Q: How is the integrity of the log guaranteed? How do I know if I lost my log or how many logs I lost?

The output plug-ins of a:filebeat and Logstash have some policy of retry, but also avoid log loss. The integrity of the logs and the assurance that the logs are not lost is also a problem we are currently trying to solve.
Q: Does the monitoring system need to be considered high availability?

A: It must be considered high availability, when more business depends on monitoring system later, it is necessary to ensure that the monitoring system does not hang, query to fast, real-time monitoring, alarm accurate and so on.
Easy to raise, 100 million of users rely on the all-popular platform!

The above content is organized according to the June 8, 2017 night group sharing content. Share people Shkada, easy to raise Golang senior engineer, BUPT graduate student, in the field of distributed computing and public opinion analysis in-depth research, 2015 Didi Travel Common platform is responsible for drip travel web App backend research and development, currently in easy to raise mainly engaged in feed system architecture design and re-ming bird Monitoring System construction 。 Dockone Weekly will organize the technology to share, welcome interested students add: Liyingjiesz, into group participation, you want to listen to the topic or want to share the topic can give us a message.
Related Article

Contact Us

The content source of this page is from Internet, which doesn't represent Alibaba Cloud's opinion; products and services mentioned on that page don't have any relationship with Alibaba Cloud. If the content of the page makes you feel confusing, please write us an email, we will handle the problem within 5 days after receiving your email.

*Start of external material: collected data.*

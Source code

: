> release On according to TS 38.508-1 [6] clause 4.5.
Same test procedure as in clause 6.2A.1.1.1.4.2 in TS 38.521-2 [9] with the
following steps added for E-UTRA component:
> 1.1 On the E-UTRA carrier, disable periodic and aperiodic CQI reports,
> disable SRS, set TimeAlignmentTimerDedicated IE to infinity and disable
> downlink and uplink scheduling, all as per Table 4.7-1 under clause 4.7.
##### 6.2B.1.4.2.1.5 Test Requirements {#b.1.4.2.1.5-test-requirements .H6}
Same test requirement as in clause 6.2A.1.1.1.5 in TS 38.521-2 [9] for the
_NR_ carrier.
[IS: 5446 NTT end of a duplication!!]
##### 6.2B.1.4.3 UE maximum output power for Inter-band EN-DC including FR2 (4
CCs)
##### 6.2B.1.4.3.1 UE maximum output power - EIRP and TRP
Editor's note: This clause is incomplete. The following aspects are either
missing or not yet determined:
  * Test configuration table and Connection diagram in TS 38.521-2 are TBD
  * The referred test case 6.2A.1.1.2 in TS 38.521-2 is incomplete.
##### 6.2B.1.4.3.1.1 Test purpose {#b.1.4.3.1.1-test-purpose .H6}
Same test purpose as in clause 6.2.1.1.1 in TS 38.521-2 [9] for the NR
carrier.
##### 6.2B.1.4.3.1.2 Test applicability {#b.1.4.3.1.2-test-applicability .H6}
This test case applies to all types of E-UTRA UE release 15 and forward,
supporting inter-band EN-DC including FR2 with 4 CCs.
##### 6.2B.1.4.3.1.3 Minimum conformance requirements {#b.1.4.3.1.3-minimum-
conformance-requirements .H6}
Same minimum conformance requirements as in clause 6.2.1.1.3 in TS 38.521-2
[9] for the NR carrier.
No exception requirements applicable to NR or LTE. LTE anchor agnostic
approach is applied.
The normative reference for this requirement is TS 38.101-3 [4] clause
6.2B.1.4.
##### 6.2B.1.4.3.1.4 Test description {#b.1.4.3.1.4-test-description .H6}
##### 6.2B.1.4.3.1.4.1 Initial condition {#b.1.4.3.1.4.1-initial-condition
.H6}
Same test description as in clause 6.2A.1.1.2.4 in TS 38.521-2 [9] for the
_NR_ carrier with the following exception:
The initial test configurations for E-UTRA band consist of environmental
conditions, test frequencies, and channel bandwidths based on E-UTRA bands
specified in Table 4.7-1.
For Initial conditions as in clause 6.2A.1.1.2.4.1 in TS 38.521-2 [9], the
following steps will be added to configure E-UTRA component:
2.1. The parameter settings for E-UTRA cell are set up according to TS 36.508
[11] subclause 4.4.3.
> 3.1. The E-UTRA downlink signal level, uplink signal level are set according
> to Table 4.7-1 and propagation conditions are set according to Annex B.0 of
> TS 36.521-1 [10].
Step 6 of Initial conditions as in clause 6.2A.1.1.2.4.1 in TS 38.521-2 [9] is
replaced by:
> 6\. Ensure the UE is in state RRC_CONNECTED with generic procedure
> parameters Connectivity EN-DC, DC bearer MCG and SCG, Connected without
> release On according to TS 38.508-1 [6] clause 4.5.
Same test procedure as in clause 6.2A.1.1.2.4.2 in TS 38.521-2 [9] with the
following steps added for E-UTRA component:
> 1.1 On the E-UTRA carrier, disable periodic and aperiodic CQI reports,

If you find any instances of plagiarism from the community, please send an email to: info-contact@alibabacloud.com and provide relevant evidence. A staff member will contact you within 5 working days.

A Free Trial That Lets You Build Big!

Start building with 50+ products and up to 12 months usage for Elastic Compute Service

  • Sales Support

    1 on 1 presale consultation

  • After-Sales Support

    24/7 Technical Support 6 Free Tickets per Quarter Faster Response

  • Alibaba Cloud offers highly flexible support services tailored to meet your exact needs.